The program will be presented by Wayne Fortier, a native of Pike, and will be based in part on research conducted by John Page, the late president of the Haverhill Historical Society. The program is dedicated to John Page’s memory. It is part of a series of programs celebrating the 250th anniversary of the founding of Haverhill and Newbury.

In the nineteenth century, Pike Manufacturing began producing whetstones from the local deposits of mica schist. It was the first supplier of commercially available natural sharpening stones in North America, and eventually it became one of the largest suppliers of such stones in the world. Founded by Isaac Pike, the company grew to international success under the leadership of his sons Alonzo and Edwin, and eventually merged with the Norton Company in 1932.

It is remembered today as one of the premier industries in Haverhill history.

Wednesday, November 6, 2013

Historical New Hampshire

The Fall/Winter 2013 issue of Historical New Hampshire, the magazine of the New Hampshire Historical Society, is now available. The issue is dedicated to the memory of John Page, longtime president of the Haverhill Historical Society, and its lead article is "Myra Montgomery's World: Haverhill, Boston, and Beyond," by Kimberly S. Alexander.

The issue's cover features a painting by Myra Montgomery. 

Dr. Alexander has posted about her article on the blog SilkDamask, where she begins:

"In a quiet corner of New England, in a large but unassuming Georgian home, during the early years of the new nation, lived a young woman whose life was typically New England—and, yet, surprisingly unfamiliar to most New Englanders. Her name was Myra Montgomery."

You may read the rest of her post here.

You may order copies of the magazine from the New Hampshire Historical Society here.

Saturday, October 26, 2013

Haverhill and Newbury on NHPR

New Hampshire Public Radio has run a story about the sesquicentennial celebrations in Haverhill and Newbury.

The story begins by noting that Haverhill's history has resulted in the development of a number of distinct villages:

"If you ask people from Haverhill where they’re from, you may not get the simple answer you’d expect to get . . . "

You may read or hear the story here.

Wednesday, October 2, 2013

Haverhill / Newbury Railroad Program

Boston, Concord, & Montreal RR locomotive @ Haverhill, circa 1860
The Haverhill Historical Society will sponsor a program about the history of the railroad in Haverhill and Newbury on Sunday, October 13 at 2:00 PM at Court Street Arts/Alumni Hall in Haverhill Corner. Jay Barrett will present “Newbury and Haverhill: A Railroad History of Two Transportation Towns.”

The program will be free and open to the public. It is part of a series of programs celebrating the 250th anniversary of the founding of the two communities.

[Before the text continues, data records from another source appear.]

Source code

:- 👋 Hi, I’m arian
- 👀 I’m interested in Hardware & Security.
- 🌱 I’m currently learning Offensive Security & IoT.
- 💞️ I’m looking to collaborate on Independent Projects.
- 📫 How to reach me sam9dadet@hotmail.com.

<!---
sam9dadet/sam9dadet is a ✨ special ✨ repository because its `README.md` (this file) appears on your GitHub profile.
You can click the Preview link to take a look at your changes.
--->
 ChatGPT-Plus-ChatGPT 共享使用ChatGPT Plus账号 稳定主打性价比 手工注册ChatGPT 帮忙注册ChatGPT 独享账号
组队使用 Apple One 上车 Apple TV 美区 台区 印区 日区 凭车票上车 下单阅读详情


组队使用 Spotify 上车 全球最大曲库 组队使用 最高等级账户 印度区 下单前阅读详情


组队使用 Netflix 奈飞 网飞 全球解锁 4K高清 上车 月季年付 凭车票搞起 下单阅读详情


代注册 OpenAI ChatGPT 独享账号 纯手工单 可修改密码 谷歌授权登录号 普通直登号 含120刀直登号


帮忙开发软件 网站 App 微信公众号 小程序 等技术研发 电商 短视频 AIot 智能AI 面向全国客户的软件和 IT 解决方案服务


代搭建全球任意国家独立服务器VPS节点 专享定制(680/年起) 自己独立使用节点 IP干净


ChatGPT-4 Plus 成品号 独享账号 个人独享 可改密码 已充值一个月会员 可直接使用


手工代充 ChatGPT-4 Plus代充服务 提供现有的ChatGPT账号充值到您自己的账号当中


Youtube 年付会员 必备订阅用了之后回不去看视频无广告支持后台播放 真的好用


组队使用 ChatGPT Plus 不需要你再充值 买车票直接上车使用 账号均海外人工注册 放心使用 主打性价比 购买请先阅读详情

The histories of Newbury and Haverhill have been shaped by all forms of transportation, but none has been more colorful nor had greater impact than the railroads. For more than one hundred years, numerous major railroad lines crossed both towns and junctioned at the villages of Wells River and Woodsville. Upper Valley historian Jay Barrett will explore this rich and vibrant history with a profusely illustrated talk featuring many rare and seldom seen historic images.

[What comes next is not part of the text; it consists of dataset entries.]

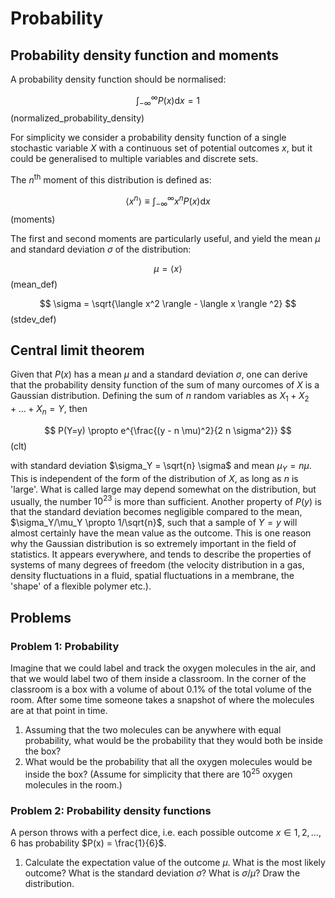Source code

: # Probability

## Probability density function and moments

A probability density function should be normalised:

$$
  \int_{-\infty}^{\infty} P(x) \mathrm{d}x = 1
$$ (normalized_probability_density)

For simplicity we consider a probability density function of a single stochastic variable $X$ with a continuous set of potential outcomes $x$, but it could be generalised to multiple variables and discrete sets.

The $n^\mathrm{th}$ moment of this distribution is defined as:

$$
  \langle x^n \rangle \equiv \int_{-\infty}^{\infty} x^n P(x) \mathrm{d}x
$$ (moments)

The first and second moments are particularly useful, and yield the mean $\mu$ and standard deviation $\sigma$ of the distribution:

$$
  \mu = \langle x \rangle
$$ (mean_def)

$$
  \sigma = \sqrt{\langle x^2 \rangle - \langle x \rangle ^2}
$$ (stdev_def)

## Central limit theorem
Given that $P(x)$ has a mean $\mu$ and a standard deviation $\sigma$, one can derive that the probability density function of the sum of many ourcomes of $X$ is a Gaussian distribution. Defining the sum of $n$ random variables as $X_1 + X_2 + ... + X_n = Y$, then

$$
  P(Y=y) \propto e^{\frac{(y - n \mu)^2}{2 n \sigma^2}}
$$ (clt)

with standard deviation $\sigma_Y = \sqrt{n} \sigma$ and mean $\mu_Y = n \mu$. This is independent of the form of the distribution of $X$, as long as $n$ is 'large'. What is called large may depend somewhat on the distribution, but usually, the number $10^{23}$ is more than sufficient. Another property of $P(y)$ is that the standard deviation becomes negligible compared to the mean, $\sigma_Y/\mu_Y \propto 1/\sqrt{n}$, such that a sample of $Y=y$ will almost certainly have the mean value as the outcome. This is one reason why the Gaussian distribution is so extremely important in the field of statistics. It appears everywhere, and tends to describe the properties of systems of many degrees of freedom (the velocity distribution in a gas, density fluctuations in a fluid, spatial fluctuations in a membrane, the 'shape' of a flexible polymer etc.).


## Problems

### Problem 1: Probability
Imagine that we could label and track the oxygen molecules in the air, and that we would label two of them inside a classroom. In the corner of the classroom is a box with a volume of about $0.1 \%$ of the total volume of the room. After some time someone takes a snapshot of where the molecules are at that point in time.
1. Assuming that the two molecules can be anywhere with equal probability, what would be the probability that they would both be inside the box?
2. What would be the probability that all the oxygen molecules would be inside the box? (Assume for simplicity that there are $10^{25}$ oxygen molecules in the room.)

### Problem 2: Probability density functions
A person throws with a perfect dice, i.e. each possible outcome $x \in {1, 2, ..., 6}$ has probability $P(x) = \frac{1}{6}$.
1. Calculate the expectation value of the outcome $\mu$. What is the most likely outcome? What is the standard deviation $\sigma$? What is $\sigma/\mu$? Draw the distribution.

BC&MRR locomotive on the Wells River / Woodsville Bridge
An architect based in White River Junction, Vermont, Barrett serves as a member of the Fairlee Selectboard and a trustee of the Calvin Coolidge Memorial Foundation. He is a regular speaker throughout the Upper Valley on the history of the railroads and their influence on the region. His home is the restored former Boston & Maine Railroad station in Ely.

Thursday, August 8, 2013

Program Cancelled!

The Historical Society regretfully announces that the program scheduled for Sunday, August 11 on the lives of Henry and Frances Parkinson Keyes has been cancelled. 

If it becomes possible to reschedule the program for a future date, we will post an announcement here.

Wednesday, July 31, 2013

The Politician and the Novelist

The HHS will sponsor a program about two of the Haverhill/Newbury area’s best-known historical figures on Sunday, August 11 at 2:00 PM. “The Lives of Henry and Frances Parkinson Keyes” will be described by two of the couple’s grandchildren at Court Street Arts/Alumni Hall in Haverhill Corner. Admission is free and open to the public.

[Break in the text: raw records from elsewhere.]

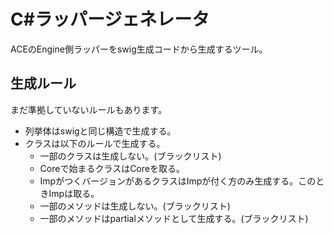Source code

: # C#ラッパージェネレータ

ACEのEngine側ラッパーをswig生成コードから生成するツール。

## 生成ルール

まだ準拠していないルールもあります。

* 列挙体はswigと同じ構造で生成する。
* クラスは以下のルールで生成する。
    * 一部のクラスは生成しない。(ブラックリスト)
    * Coreで始まるクラスはCoreを取る。
    * ImpがつくバージョンがあるクラスはImpが付く方のみ生成する。このときImpは取る。
    * 一部のメソッドは生成しない。(ブラックリスト)
    * 一部のメソッドはpartialメソッドとして生成する。(ブラックリスト)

Presenter Peter Keyes is a retired teacher now living in Newbury and the proprietor of Oxbow Books. His cousin Frances Keyes Keidel lives outside Philadelphia, but spends much of her time at the ancestral family home, Pine Grove Farm in North Haverhill. They will discuss the lives and careers of their well-known grandparents.

Henry Keyes was born in 1862 in Newbury and settled at Pine Grove Farm after graduation from Harvard. He was a founder of the Woodsville Bank and served in both branches of the New Hampshire legislature and as Governor of New Hampshire for one term, 1917-1919. He is best remembered as a three-term U.S. Senator, representing New Hampshire until 1937. He died in 1938.

His wife, Frances Parkinson Keyes, was twenty-two years his junior when they married in 1903. She published her first novel in 1919 and became well known for a series of articles in Good Housekeeping magazine, “Letters from a Senator’s Wife,” about life in Washington, DC. She would go on to publish over fifty books and become one of the most popular novelists of the mid-twentieth century. Many of her books were bestsellers, and Life magazine named her one of the “three queens” of fiction in the U.S. in 1950. She died in 1970.

Keyes and Keidel will display books and memorabilia related to the lives of their grandparents. Their program is part of a series celebrating the 250th anniversary of the founding of Haverhill, New Hampshire and Newbury, Vermont.

Monday, July 15, 2013

Haverhill Academy Building

As renovation work proceeds apace at the Haverhill Academy building (next door to Pearson Hall), Dr. Kimberly Alexander shares some information about the architect who designed the building. She begins:

"With the exciting new work underway at the Academy Building, readers may enjoy some insights into the career of the architect – Littleton-based Edward Thornton Sanderson. Sanderson designed the Academy Building in 1896-1897.

"The building is a rich combination of Richardsonian Romaneqsue style with Queen Anne overtones, such as the fabulous entry, which has recently been restored by the current owners. The Richardsonian Romanesque was popularized by the famed American architect H. H. Richardson, mastermind behind Trinity Church in Boston, among countless mid-19th century landmarks. As with its early 19th century neighbor, Pearson Hall (1816+), the Academy boasts a strong, multi stage tower which was, and still is, a highly visible local landmark. The hard, dark red brick is relived by the yellow or buff brick which highlights details on the façade and tower. The building is set on a muscular rusticated granite base. The lighter brick was in vogue for institutional buildings from the late 19th through early 20th centuries."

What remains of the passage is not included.